Affordable Treatment – aHUS Agenda Topic 5

Affordable treatment is a big issue for the majority of the world’s aHUS patients. Many live in countries that cannot afford modern drugs for many diseases. And one that has been frequently addressed by Global Action on its website

 Can a clinically effective therapy be developed that is affordable for all aHUS patients?

This is what our expert had to say on the topic.

Developing a clinically effective therapy for atypical hemolytic uremic syndrome (aHUS) that is also affordable for all patients is a critical goal. Here are some key considerations:

  1. Research and Innovation: Continued research and innovation can lead to the development of more effective and targeted therapies for aHUS. This includes the development of treatments with improved outcomes and potentially lower costs.
  2. Generic Medications: As patents for existing aHUS treatments expire, it may open the door for the development of generic versions, which could lead to more affordable options.
  3. Government Support: Government agencies and regulatory bodies can play a role in facilitating the development and approval of cost-effective therapies for rare diseases like aHUS.
  4. Advocacy: Patient advocacy organizations can raise awareness and advocate for improved access to affordable treatments, including aHUS-specific therapies.
  5. Collaboration: Collaboration between pharmaceutical companies, healthcare providers, and patient organizations can help identify strategies to reduce the cost of aHUS treatments while maintaining their effectiveness.

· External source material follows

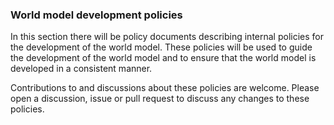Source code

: ### World model development policies
In this section there will be policy documents describing internal policies for the development of the world model. These policies will be used to guide the development of the world model and to ensure that the world model is developed in a consistent manner.

Contributions to and discussions about these policies are welcome. Please open a discussion, issue or pull request to discuss any changes to these policies.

While affordability is a significant challenge, there have been instances in the field of rare diseases where more affordable treatment options have become available over time. It’s important to continue advocating for better access and affordability of aHUS therapies to ensure that all patients can benefit from the best possible care.”

There are 234 counties which make up the current world population of 8.1 billion people. Of these in 41 countries with the lowest populations if added together only have a population of 2 million. There may only be one aHUS patient onsetting each year in those 41 countries in total. The next 43 counties have population of less than 2 million.

That leaves 150 countries where at least one aHUS patient onsets each year.

So say current complement inhibitor marketing footprint covers what, 60/70/80 of those 150 counties. Assume then there are complement inhibitor sales in 75 countries, The 75th country’s population is 14 million. So the 75 countries below would have between 1 to 7 patient onsets each year. Affordability may be a challenge for those countries if national budgets for aHUS treatment would be between $500k and $3.5m to treat all onsets.

But would $100k to $700k be affordable for them if the cost of treatment was reduced by 80%? Maybe. There are some already doing so at the higher cost. Remember however if incident patients are treated the prevalent patient numbers accumulate and related health budgets rise accordingly.

There are countries in the top 75 where treatment is as yet unaffordable. China and India most notably*. Economies in countries like India and China which potentially have the largest aHUS patient population are looked towards to not only lead the way for their aHUS patients but to give hope to others.

Patients must play their part, like participating in trials of perhaps more affordable treatment options.

In the meantime it is up to patients to work together to gain the access they need.

The challenge is enormous to get from a current position where around 80% of complement inhibitor sales are to countries with just over 10% of the world’s population while nearly 90% of the world population countries only afford to buy around 20%.

The answer to this research agenda question is “ Yes” but when and at what price for all remains elusive.

*Access to current complement inhibitors is largely related to National Income per Capita rather than size of population, China and India have the largest populations but lower per capita incomes.